“Let’s all go!” urged Grace. “We have just time enough before dressing for our call at the Ambassador’s. I am told that everyone goes for his own letters in Lenox. We shall see all the social lights. They say titled foreigners line up in front of the Lenox postoffice to look for heiresses. Ruth, you are our only heiress. Here’s a chance for you!” teased Grace.
Ruth looked provoked. “I won’t be called horrid names, Grace Carter!” she asserted, indignantly. “Heiress or no heiress, when my turn comes for a husband I won’t look at any old foreigner. A good American citizen will be a fine enough husband for me!”
“Hear! hear!” laughed Mollie, putting on her hat. “Don’t let us quarrel over Ruth’s prospective husband just at present. It reminds me of the old maid who shed tears before the pot of boiling fat. When her neighbor inquired what troubled her, the spinster said she was thinking that if she had ever been married her child might have played in the kitchen, and might have fallen into the pot of boiling oil! Come on, ‘old maid Ruth,’ let’s be off.”
The girls walked briskly through the bracing mountain air.
“I expect you will have a letter from Hugh or Ralph, Ruth,” Barbara suggested. “They told you they would write you if they could come to Lenox for the week of games.”

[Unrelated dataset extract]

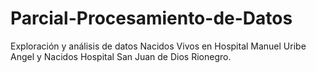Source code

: # Parcial-Procesamiento-de-Datos
Exploración y análisis de datos Nacidos Vivos en Hospital Manuel Uribe Angel y Nacidos Hospital San Juan de Dios Rionegro.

Ruth went into the postoffice to inquire for their mail. The other girls waited on the outside. A tall young woman swept by them, leading a beautiful English deerhound on a long silver chain. She had very blond hair and light blue eyes. Her glance rested on Barbara for the space of half a second.
“Dear me!” Barbara laughed. “How very young and insignificant that intensely superior person makes me feel! Maybe she is one of the heiresses Grace told us about.”
“Here is a letter for you, Grace!” said Ruth, returning to her friends. “The one addressed to you, Bab, is probably for you and Mollie together. It is from your mother. Then I have two letters for myself and two for Aunt Sallie. It is all right; Hugh and Ralph will be here the first thing next week,” announced Ruth, tearing open one of her notes.
“What would Aunt Sallie say if she could see us opening our mail on the street?” queried Barbara, as she promptly followed Ruth’s bad example. “But this is such a quiet spot, under these old elms, that I must have a peep at mother’s letter. Mother is having a beautiful time in St. Paul with Cousin Betty, Molliekins,” continued Bab. “And what do you think? Our queer old cousin is sending us another present. What has come over her? First she sends the beautiful silk dresses and now—but mother doesn’t tell what this last gift is. She says it is to be a surprise for us when we come back from Lenox.”
“What fun!” cried Mollie. “Our crabbed cousin is having a slight change of heart. She has always been dreadfully bored with Bab and me,” Mollie explained to Ruth and Grace, “but she is devoted to mother, and used to want her to live with her. But she never could make up her mind to endure us girls. Tell me some more news, Bab.”